====== INFORMATION GIVEN
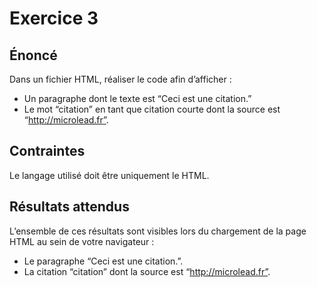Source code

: # Exercice 3

## Énoncé

Dans un fichier HTML, réaliser le code afin d’afficher :

- Un paragraphe dont le texte est “Ceci est une citation.” 
- Le mot “citation” en tant que citation courte dont la source est “http://microlead.fr”.

## Contraintes

Le langage utilisé doit être uniquement le HTML.

## Résultats attendus

L’ensemble de ces résultats sont visibles lors du chargement de la page HTML au sein de votre navigateur :

- Le paragraphe “Ceci est une citation.”.
- La citation “citation” dont la source est “http://microlead.fr”.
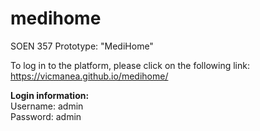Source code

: # medihome
SOEN 357 Prototype: "MediHome"

To log in to the platform, please click on the following link:
https://vicmanea.github.io/medihome/

**Login information:** <br>
Username: admin <br>
Password: admin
============
ACTIVITY:
Without the images, output all the entries exactly as they stand.

RESULT OF THE EXERCISE:
Source code

: # Exercice 3

## Énoncé

Dans un fichier HTML, réaliser le code afin d’afficher :

- Un paragraphe dont le texte est “Ceci est une citation.” 
- Le mot “citation” en tant que citation courte dont la source est “http://microlead.fr”.

## Contraintes

Le langage utilisé doit être uniquement le HTML.

## Résultats attendus

L’ensemble de ces résultats sont visibles lors du chargement de la page HTML au sein de votre navigateur :

- Le paragraphe “Ceci est une citation.”.
- La citation “citation” dont la source est “http://microlead.fr”.
Source code

: # medihome
SOEN 357 Prototype: "MediHome"

To log in to the platform, please click on the following link:
https://vicmanea.github.io/medihome/

**Login information:** <br>
Username: admin <br>
Password: admin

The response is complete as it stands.